In Defense of Hamid Karzai
Ann Marlowe's unpleasant attack on Afghan President Hamid Karzai ["Two Myths About Afghanistan," op-ed, Feb. 11] painted him as a last-minute convert to the anti-Taliban cause, in 2001. In reality, he was an active opponent of the Taliban when few commentators inside the Beltway were prepared to pay Afghanistan much attention at all. Mr. Karzai and I shared a platform at a Capitol Hill Policymakers Forum in September 1999, and he was utterly forthright in denouncing both the Taliban and what he called Pakistan's "creeping invasion" of Afghanistan. Subsequent events proved that his assessment was remarkably acute.

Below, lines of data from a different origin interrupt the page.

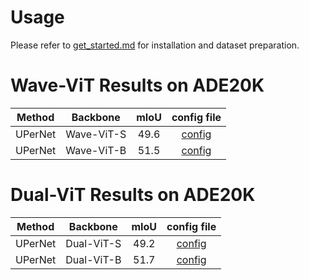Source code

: # Usage
Please refer to [get_started.md](https://github.com/open-mmlab/mmsegmentation/blob/master/docs/get_started.md#installation) for installation and dataset preparation.

# Wave-ViT Results on ADE20K
| Method |  Backbone | mIoU | config file | 
| :------------: | :------------: | :------------: | :------------: | 
| UPerNet | Wave-ViT-S  | 49.6 | [config](configs/wavevit/upernet_wavevit_s_512x512_160k_ade20k.py)   |
| UPerNet | Wave-ViT-B  | 51.5 | [config](configs/wavevit/upernet_wavevit_b_512x512_160k_ade20k.py)   |

# Dual-ViT Results on ADE20K
| Method |  Backbone | mIoU | config file | 
| :------------: | :------------: | :------------: | :------------: | 
| UPerNet | Dual-ViT-S  | 49.2 | [config](configs/dualvit/upernet_dualvit_s_512x512_160k_ade20k.py)   |
| UPerNet | Dual-ViT-B  | 51.7 | [config](configs/dualvit/upernet_dualvit_b_512x512_160k_ade20k.py)   |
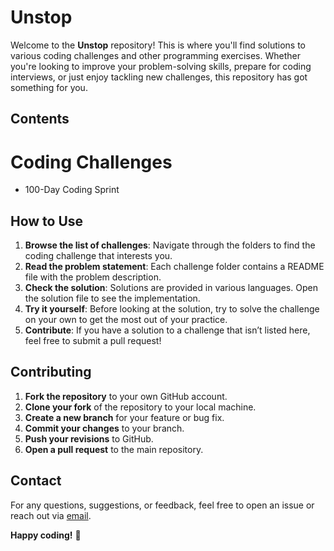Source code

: # Unstop

Welcome to the **Unstop** repository! This is where you'll find solutions to various coding challenges and other programming exercises. Whether you're looking to improve your problem-solving skills, prepare for coding interviews, or just enjoy tackling new challenges, this repository has got something for you.

## Contents

# Coding Challenges
- 100-Day Coding Sprint



 
## How to Use

1. **Browse the list of challenges**: Navigate through the folders to find the coding challenge that interests you.
2. **Read the problem statement**: Each challenge folder contains a README file with the problem description.
3. **Check the solution**: Solutions are provided in various languages. Open the solution file to see the implementation.
4. **Try it yourself**: Before looking at the solution, try to solve the challenge on your own to get the most out of your practice.
5. **Contribute**: If you have a solution to a challenge that isn’t listed here, feel free to submit a pull request!

## Contributing

1. **Fork the repository** to your own GitHub account.
2. **Clone your fork** of the repository to your local machine.
3. **Create a new branch** for your feature or bug fix.
4. **Commit your changes** to your branch.
5. **Push your revisions** to GitHub.
6. **Open a pull request** to the main repository.

## Contact

For any questions, suggestions, or feedback, feel free to open an issue or reach out via [email](mailto:adityakumar.mishra3566@gmail.com).

**Happy coding!** 🚀
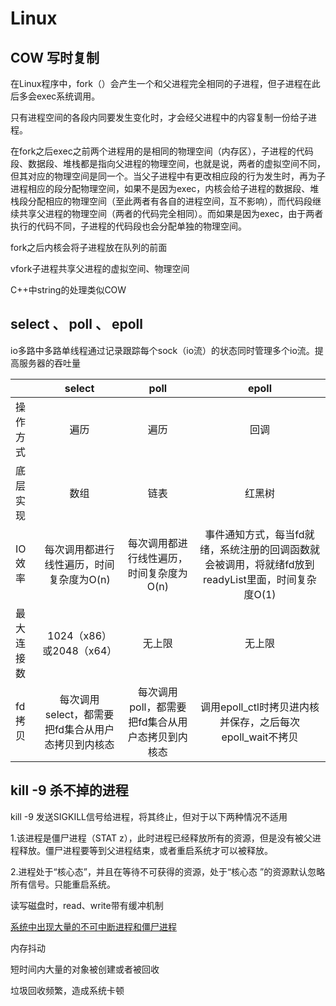 # Linux 

## COW 写时复制

在Linux程序中，fork（）会产生一个和父进程完全相同的子进程，但子进程在此后多会exec系统调用。

只有进程空间的各段内同要发生变化时，才会经父进程中的内容复制一份给子进程。

在fork之后exec之前两个进程用的是相同的物理空间（内存区），子进程的代码段、数据段、堆栈都是指向父进程的物理空间，也就是说，两者的虚拟空间不同，但其对应的物理空间是同一个。当父子进程中有更改相应段的行为发生时，再为子进程相应的段分配物理空间，如果不是因为exec，内核会给子进程的数据段、堆栈段分配相应的物理空间（至此两者有各自的进程空间，互不影响），而代码段继续共享父进程的物理空间（两者的代码完全相同）。而如果是因为exec，由于两者执行的代码不同，子进程的代码段也会分配单独的物理空间。

fork之后内核会将子进程放在队列的前面

vfork子进程共享父进程的虚拟空间、物理空间

C++中string的处理类似COW

## select 、 poll 、 epoll

io多路中多路单线程通过记录跟踪每个sock（io流）的状态同时管理多个io流。提高服务器的吞吐量

|            |                       select                       |                       poll                       |                            epoll                             |
| :--------- | :------------------------------------------------: | :----------------------------------------------: | :----------------------------------------------------------: |
| 操作方式   |                        遍历                        |                       遍历                       |                             回调                             |
| 底层实现   |                        数组                        |                       链表                       |                            红黑树                            |
| IO效率     |      每次调用都进行线性遍历，时间复杂度为O(n)      |     每次调用都进行线性遍历，时间复杂度为O(n)     | 事件通知方式，每当fd就绪，系统注册的回调函数就会被调用，将就绪fd放到readyList里面，时间复杂度O(1) |
| 最大连接数 |              1024（x86）或2048（x64）              |                      无上限                      |                            无上限                            |
| fd拷贝     | 每次调用select，都需要把fd集合从用户态拷贝到内核态 | 每次调用poll，都需要把fd集合从用户态拷贝到内核态 |  调用epoll_ctl时拷贝进内核并保存，之后每次epoll_wait不拷贝   |

## kill -9 杀不掉的进程

kill -9 发送SIGKILL信号给进程，将其终止，但对于以下两种情况不适用

1.该进程是僵尸进程（STAT z），此时进程已经释放所有的资源，但是没有被父进程释放。僵尸进程要等到父进程结束，或者重启系统才可以被释放。

2.进程处于“核心态”，并且在等待不可获得的资源，处于“核心态 ”的资源默认忽略所有信号。只能重启系统。

读写磁盘时，read、write带有缓冲机制



[系统中出现大量的不可中断进程和僵尸进程](https://www.cnblogs.com/yhq1314/p/11004945.html)



内存抖动

短时间内大量的对象被创建或者被回收

垃圾回收频繁，造成系统卡顿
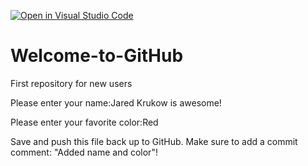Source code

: [![Open in Visual Studio Code](https://classroom.github.com/assets/open-in-vscode-f059dc9a6f8d3a56e377f745f24479a46679e63a5d9fe6f495e02850cd0d8118.svg)](https://classroom.github.com/online_ide?assignment_repo_id=5495026&assignment_repo_type=AssignmentRepo)
# Welcome-to-GitHub
First repository for new users

Please enter your name:Jared Krukow is awesome!

Please enter your favorite color:Red

Save and push this file back up to GitHub. 
Make sure to add a commit comment: "Added name and color"!
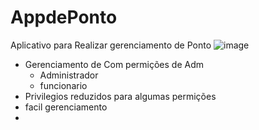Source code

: # AppdePonto
Aplicativo para Realizar gerenciamento de Ponto 
![image](https://user-images.githubusercontent.com/41751340/120050494-e2534c00-bff3-11eb-817e-0389622c1119.png)


- Gerenciamento de Com permições de Adm
  - Administrador 
  - funcionario   
- Privilegios reduzidos para algumas permições
- facil gerenciamento
-

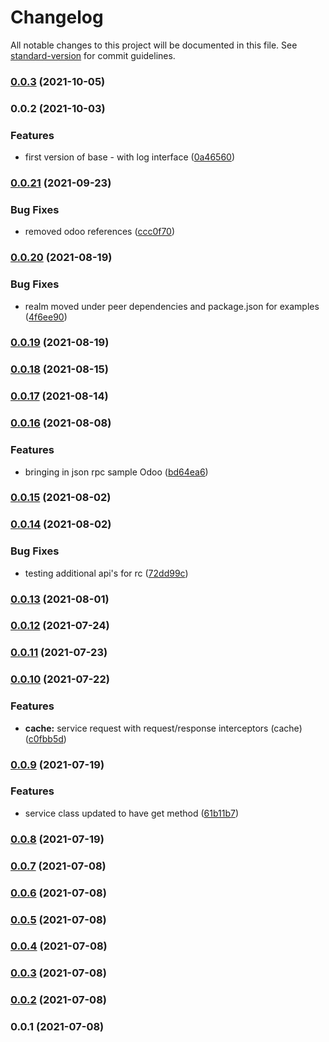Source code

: # Changelog

All notable changes to this project will be documented in this file. See [standard-version](https://github.com/conventional-changelog/standard-version) for commit guidelines.

### [0.0.3](https://github.com/elarasu/falconz-app-base/compare/v0.0.2...v0.0.3) (2021-10-05)

### 0.0.2 (2021-10-03)


### Features

* first version of base - with log interface ([0a46560](https://github.com/elarasu/falconz-app-base/commit/0a46560e9206cd43726ae6eb35d85966229d879d))

### [0.0.21](https://github.com///compare/v0.0.20...v0.0.21) (2021-09-23)


### Bug Fixes

* removed odoo references ([ccc0f70](https://github.com///commit/ccc0f707d04c0797106a58dc3b524f1426902769))

### [0.0.20](https://github.com///compare/v0.0.19...v0.0.20) (2021-08-19)


### Bug Fixes

* realm moved under peer dependencies and package.json for examples ([4f6ee90](https://github.com///commit/4f6ee901c87629cf45c0432caea76abd1294512a))

### [0.0.19](https://github.com///compare/v0.0.18...v0.0.19) (2021-08-19)

### [0.0.18](https://github.com///compare/v0.0.17...v0.0.18) (2021-08-15)

### [0.0.17](https://github.com///compare/v0.0.16...v0.0.17) (2021-08-14)

### [0.0.16](https://github.com///compare/v0.0.15...v0.0.16) (2021-08-08)


### Features

* bringing in json rpc sample Odoo ([bd64ea6](https://github.com///commit/bd64ea6af82a1bab06cb0b3a53ccbc8c199af2e1))

### [0.0.15](https://github.com///compare/v0.0.14...v0.0.15) (2021-08-02)

### [0.0.14](https://github.com///compare/v0.0.13...v0.0.14) (2021-08-02)


### Bug Fixes

* testing additional api's for rc ([72dd99c](https://github.com///commit/72dd99c0119dc829c09d65e64ad4454b265998fd))

### [0.0.13](https://github.com///compare/v0.0.12...v0.0.13) (2021-08-01)

### [0.0.12](https://github.com///compare/v0.0.11...v0.0.12) (2021-07-24)

### [0.0.11](https://github.com///compare/v0.0.10...v0.0.11) (2021-07-23)

### [0.0.10](https://github.com///compare/v0.0.9...v0.0.10) (2021-07-22)


### Features

* **cache:** service request with request/response interceptors (cache) ([c0fbb5d](https://github.com///commit/c0fbb5d0df8b7c284c7183c5727a088ee97af8ed))

### [0.0.9](https://github.com///compare/v0.0.8...v0.0.9) (2021-07-19)


### Features

* service class updated to have get method ([61b11b7](https://github.com///commit/61b11b7e66b4d5eadc8980932337489ebd6963e1))

### [0.0.8](https://github.com///compare/v0.0.7...v0.0.8) (2021-07-19)

### [0.0.7](https://github.com///compare/v0.0.6...v0.0.7) (2021-07-08)

### [0.0.6](https://github.com///compare/v0.0.5...v0.0.6) (2021-07-08)

### [0.0.5](https://github.com///compare/v0.0.1...v0.0.5) (2021-07-08)

### [0.0.4](https://github.com///compare/v0.0.1...v0.0.4) (2021-07-08)

### [0.0.3](https://github.com///compare/v0.0.1...v0.0.3) (2021-07-08)

### [0.0.2](https://github.com///compare/v0.0.1...v0.0.2) (2021-07-08)

### 0.0.1 (2021-07-08)
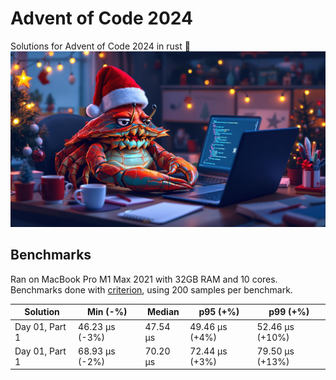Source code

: # Advent of Code 2024

Solutions for Advent of Code 2024 in rust 🦀
![crabklaus](crabklaus.jpg)

<!-- BENCHMARKS -->
## Benchmarks
Ran on MacBook Pro M1 Max 2021 with 32GB RAM and 10 cores.
Benchmarks done with [criterion](https://github.com/bheisler/criterion.rs), using 200 samples per benchmark.

| Solution | Min (-%) | Median | p95 (+%) | p99 (+%) |
|----------|----------|---------|-----------|----------|
| Day 01, Part 1 | 46.23 µs (-3%) | 47.54 µs | 49.46 µs (+4%) | 52.46 µs (+10%) |
| Day 01, Part 1 | 68.93 µs (-2%) | 70.20 µs | 72.44 µs (+3%) | 79.50 µs (+13%) |

<!-- BENCHMARKS_END -->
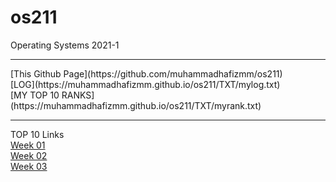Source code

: # os211
Operating Systems 2021-1<br>
<hr>
[This Github Page](https://github.com/muhammadhafizmm/os211)<br>
[LOG](https://muhammadhafizmm.github.io/os211/TXT/mylog.txt)<br>
[MY TOP 10 RANKS](https://muhammadhafizmm.github.io/os211/TXT/myrank.txt)<br>
<hr>

TOP 10 Links <br>
[Week 01](https://muhammadhafizmm.github.io/os211/W01/)<br>
[Week 02](https://muhammadhafizmm.github.io/os211/W02/)<br>
[Week 03](https://muhammadhafizmm.github.io/os211/W03/)<br>
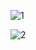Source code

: 
![1](https://github.com/Devansh-Mehra/Redux-project/assets/81522384/8f1b1c43-bb43-460f-b8a7-0d278c6bf7f5)




![2](https://github.com/Devansh-Mehra/Redux-project/assets/81522384/a206ad9f-a829-413e-84a8-12b51b294377)
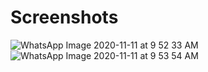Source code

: # Screenshots

![WhatsApp Image 2020-11-11 at 9 52 33 AM](https://user-images.githubusercontent.com/61753161/98765375-0f4b6300-2404-11eb-9ce6-09d0e8e80690.jpeg)
![WhatsApp Image 2020-11-11 at 9 53 54 AM](https://user-images.githubusercontent.com/61753161/98765551-63eede00-2404-11eb-9593-c28458f39353.jpeg)
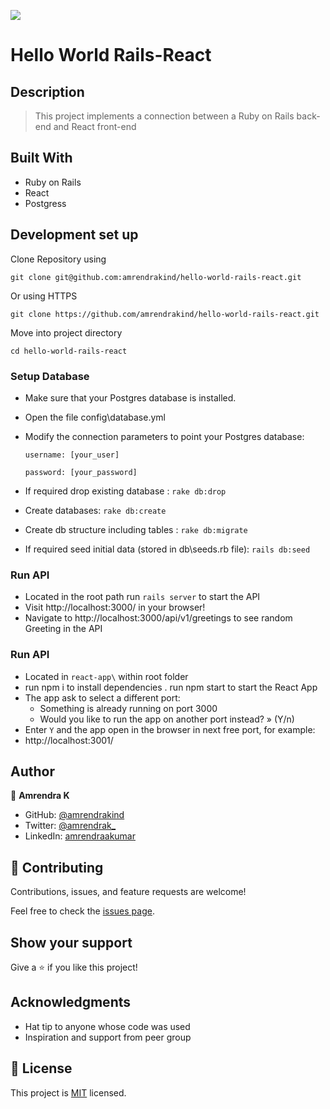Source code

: ![](https://img.shields.io/badge/Microverse-blueviolet)

# Hello World Rails-React

## Description

> This project implements a connection between a Ruby on Rails back-end and React front-end

## Built With

- Ruby on Rails
- React
- Postgress


## Development set up

Clone Repository using

`git clone git@github.com:amrendrakind/hello-world-rails-react.git`

Or using HTTPS

`git clone https://github.com/amrendrakind/hello-world-rails-react.git`

Move into project directory

`cd hello-world-rails-react`

### Setup Database 
- Make sure that your Postgres database is installed.
- Open the file config\database.yml
- Modify the connection parameters to point your Postgres database:

    `username: [your_user]`

    `password: [your_password]`

- If required drop existing database : `rake db:drop`
- Create databases: `rake db:create`
- Create db structure including tables : `rake db:migrate`
- If required seed initial data (stored in db\seeds.rb file): `rails db:seed`


### Run API
- Located in the root path run `rails server` to start the API
- Visit http://localhost:3000/ in your browser!
- Navigate to http://localhost:3000/api/v1/greetings to see random Greeting in the API

### Run API

- Located in `react-app\` within root folder
- run npm i to install dependencies . run npm start to start the React App
- The app ask to select a different port:
    - Something is already running on port 3000
    - Would you like to run the app on another port instead? » (Y/n)
- Enter `Y` and the app open in the browser in next free port, for example:
- http://localhost:3001/

## Author

👤 **Amrendra K**

- GitHub: [@amrendrakind](https://github.com/amrendrakind)
- Twitter: [@amrendrak_](https://twitter.com/amrendrak_)
- LinkedIn: [amrendraakumar](https://linkedin.com/in/amrendraakumar)

## 🤝 Contributing

Contributions, issues, and feature requests are welcome!

Feel free to check the [issues page](https://github.com/amrendrakind/budget-app/issues).

## Show your support

Give a ⭐️ if you like this project!

## Acknowledgments

- Hat tip to anyone whose code was used
- Inspiration and support from peer group

## 📝 License

This project is [MIT](./LICENSE) licensed.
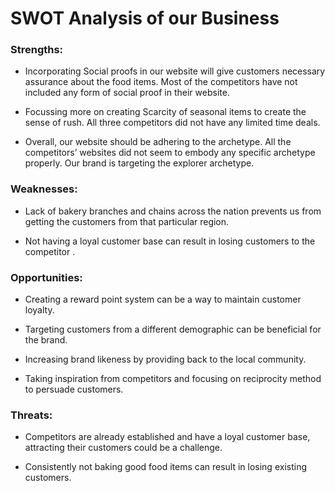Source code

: # SWOT Analysis of our Business

### Strengths:

- Incorporating Social proofs in our website will give customers necessary assurance about the food items. Most of the competitors have not included any form of social proof in their website.

- Focussing more on creating Scarcity of seasonal items to create the sense of rush. All three competitors did not have any limited time deals.

- Overall, our website should be adhering to the archetype. All the competitors’ websites did not seem to embody any specific archetype properly. Our brand is targeting the explorer archetype.


### Weaknesses:

- Lack of bakery branches and chains across the nation prevents us from getting the customers from that particular region.

- Not having a loyal customer base can result in losing customers to the competitor .


### Opportunities:

- Creating a reward point system can be a way to maintain customer loyalty.

- Targeting customers from a different demographic can be beneficial for the brand.

- Increasing brand likeness by providing back to the local community.

- Taking inspiration from competitors and focusing on reciprocity method to persuade customers.


### Threats:

- Competitors are already established and have a loyal customer base, attracting their customers could be a challenge.

- Consistently not baking good food items can result in losing existing customers. 

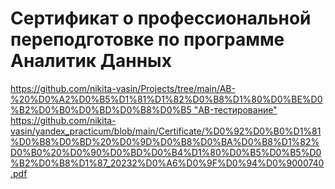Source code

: # Сертификат о профессиональной переподготовке по программе Аналитик Данных

[https://github.com/nikita-vasin/Projects/tree/main/AB-%20%D0%A2%D0%B5%D1%81%D1%82%D0%B8%D1%80%D0%BE%D0%B2%D0%B0%D0%BD%D0%B8%D0%B5 "АB-тестирование"
](https://github.com/nikita-vasin/yandex_practicum/blob/main/Certificate/%D0%92%D0%B0%D1%81%D0%B8%D0%BD%20%D0%9D%D0%B8%D0%BA%D0%B8%D1%82%D0%B0%20%D0%90%D0%BD%D0%B4%D1%80%D0%B5%D0%B5%D0%B2%D0%B8%D1%87_20232%D0%A6%D0%9F%D0%94%D0%9000740.pdf)https://github.com/nikita-vasin/yandex_practicum/blob/main/Certificate/%D0%92%D0%B0%D1%81%D0%B8%D0%BD%20%D0%9D%D0%B8%D0%BA%D0%B8%D1%82%D0%B0%20%D0%90%D0%BD%D0%B4%D1%80%D0%B5%D0%B5%D0%B2%D0%B8%D1%87_20232%D0%A6%D0%9F%D0%94%D0%9000740.pdf
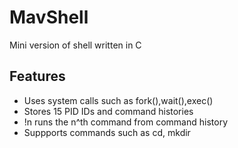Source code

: 
# MavShell

Mini version of shell written in C 

## Features
- Uses system calls such as fork(),wait(),exec()
- Stores 15 PID IDs and command histories
- !n runs the n^th command from command history
- Suppports commands such as cd, mkdir

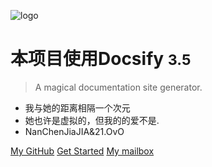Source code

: ![logo](https://avatars.githubusercontent.com/u/130617328?v=4)

# 本项目使用Docsify <small>3.5</small>

> A magical documentation site generator.

- 我与她的距离相隔一个次元
- 她也许是虚拟的，但我的的爱不是.
- NanChenJiaJIA&21.OvO

[My GitHub](https://github.com/yunshangnanchen)
[Get Started](#docsify)
<a href="mailto:DYBAGE@fakeemail.com">My mailbox</a>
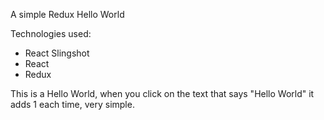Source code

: A simple Redux Hello World

Technologies used:

- React Slingshot
- React
- Redux

This is a Hello World, when you click on the text that says "Hello World"
it adds 1 each time, very simple.

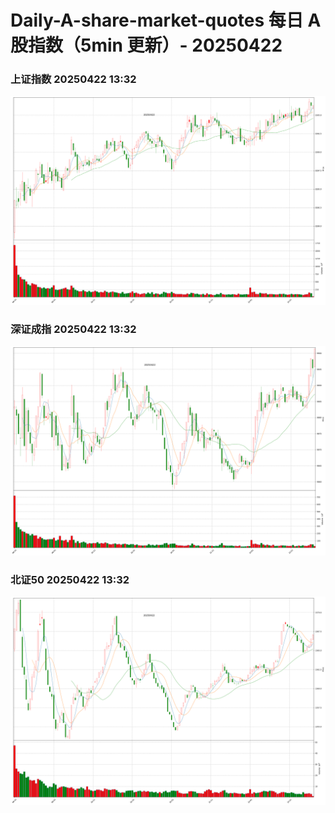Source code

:
# Daily-A-share-market-quotes 每日 A 股指数（5min 更新）- 20250422

### 上证指数 20250422 13:32
![](./fig/2025/4/20250422-sh000001.png)

### 深证成指 20250422 13:32
![](./fig/2025/4/20250422-sz399001.png)

### 北证50 20250422 13:32
![](./fig/2025/4/20250422-bj899050.png)
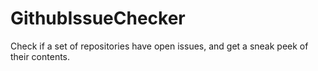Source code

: # GithubIssueChecker
Check if a set of repositories have open issues, and get a sneak peek of their contents.
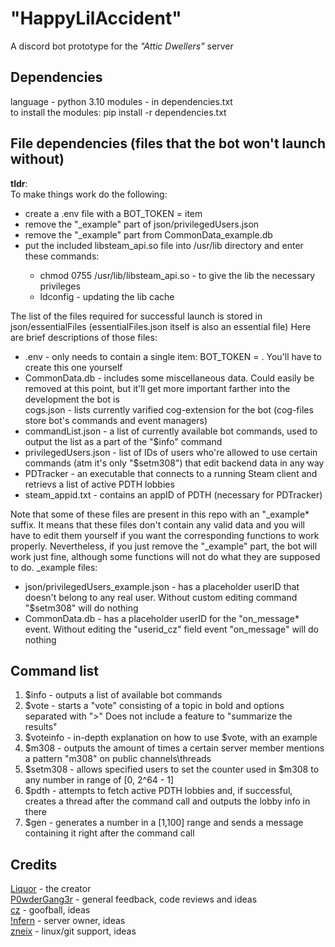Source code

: # "HappyLilAccident"  
A discord bot prototype for the *"Attic Dwellers"* server

## Dependencies
language - python 3.10 
modules - in dependencies.txt  
to install the modules: pip install -r dependencies.txt

## File dependencies (files that the bot won't launch without)
**tldr**:  
To make things work do the following:
<ul>
  <li>
    create a .env file with a BOT_TOKEN = <token> item
  </li>
  <li>
    remove the "_example" part of json/privilegedUsers.json
  </li>
  <li>
    remove the "_example" part from CommonData_example.db
  </li>
  <li>
    put the included libsteam_api.so file into /usr/lib directory and enter these commands:  
  </li>
    <ul>
      <li>
        chmod 0755 /usr/lib/libsteam_api.so - to give the lib the necessary privileges
      </li>
      <li>
        ldconfig - updating the lib cache
      </li>
    </ul>
  </li>
</ul>
The list of the files required for successful launch is stored in json/essentialFiles (essentialFiles.json itself is also an essential file)   
Here are brief descriptions of those files:  
<ul>
  <li>
    .env - only needs to contain a single item: BOT_TOKEN = <token>. You'll have to create this one yourself
  </li>
  <li>
    CommonData.db - includes some  miscellaneous data. Could easily be removed at this point, but it'll get more important farther into the development the bot is
  </li>
    cogs.json - lists currently varified cog-extension for the bot (cog-files store bot's commands and event managers)
  <li>
    commandList.json - a list of currently available bot commands, used to output the list as a part of the "$info" command
  </li>
  <li>
    privilegedUsers.json - list of IDs of users who're allowed to use certain commands (atm it's only "$setm308") that edit backend data in any way
  </li>
  <li>
    PDTracker - an executable that connects to a running Steam client and retrievs a list of active PDTH lobbies
  </li>
  <li>
    steam_appid.txt - contains an appID of PDTH (necessary for PDTracker)
  </li>
</ul>
Note that some of these files are present in this repo with an "_example* suffix. It means that these files don't contain any valid data and you will have to edit them yourself if you want the corresponding functions to work properly. Nevertheless, if you just remove the "_example" part, the bot will work just fine, although some functions will not do what they are supposed to do.
_example files:
<ul>
  <li>
    json/privilegedUsers_example.json - has a placeholder userID that doesn't belong to any real user. Without custom editing command "$setm308" will do nothing
  </li>
  <li>
    CommonData.db - has a placeholder userID for the "on_message* event. Without editing the "userid_cz" field event "on_message" will do nothing
  </li>
</ul>

## Command list
<ol>
  <li>
    $info - outputs a list of available bot commands
  </li>
  <li>
     $vote - starts a "vote" consisting of a topic in bold and options separated with ">"  
     Does not include a feature to "summarize the results"
  </li>
  <li>
     $voteinfo - in-depth explanation on how to use $vote, with an example
  </li>
  <li>
     $m308 - outputs the amount of times a certain server member mentions a pattern "m308" on public channels\threads
  </li>
  <li>
     $setm308 - allows specified users to set the counter used in $m308 to any number in range of [0, 2^64 - 1]
  </li>
  <li>
    $pdth - attempts to fetch active PDTH lobbies and, if successful, creates a thread after the command call and outputs the lobby info in there
  </li>
  <li>
    $gen - generates a number in a [1,100] range and sends a message containing it right after the command call
  </li>
</ol>

## Credits
  [Liquor](https://steamcommunity.com/id/SoyFood) - the creator  
  [P0wderGang3r](https://steamcommunity.com/id/P0wderGang3r) - general feedback, code reviews and ideas  
  [cz](https://steamcommunity.com/id/cz731)  -  goofball, ideas  
  [!nfern](https://steamcommunity.com/id/folwboiard) -  server owner, ideas  
  [zneix](https://steamcommunity.com/id/zneix) - linux/git support, ideas

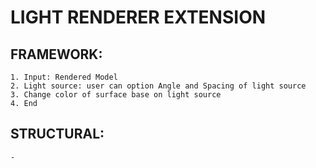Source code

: # LIGHT RENDERER EXTENSION


## FRAMEWORK:
    1. Input: Rendered Model
    2. Light source: user can option Angle and Spacing of light source
    3. Change color of surface base on light source
    4. End

## STRUCTURAL:
    -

It is hardly a secret that the Afghan government is beset with administrative problems. Some are of its own making, but the bulk are attributable to decisions made at the Bonn Conference in November and December of 2001, and to Washington's shortsighted blocking in early 2002 of the expansion beyond Kabul of the International Security Assistance Force (ISAF). Mr. Karzai was not a participant at the Bonn meeting, and he explicitly warned of the loss of momentum that would result from the failure to expand the ISAF.
Afghanistan faces huge challenges, not least because Pakistan's creeping invasion continues. The last thing Afghanistan needs at this critical juncture is to be distracted by an anti-Karzai campaign mounted by foreign visitors.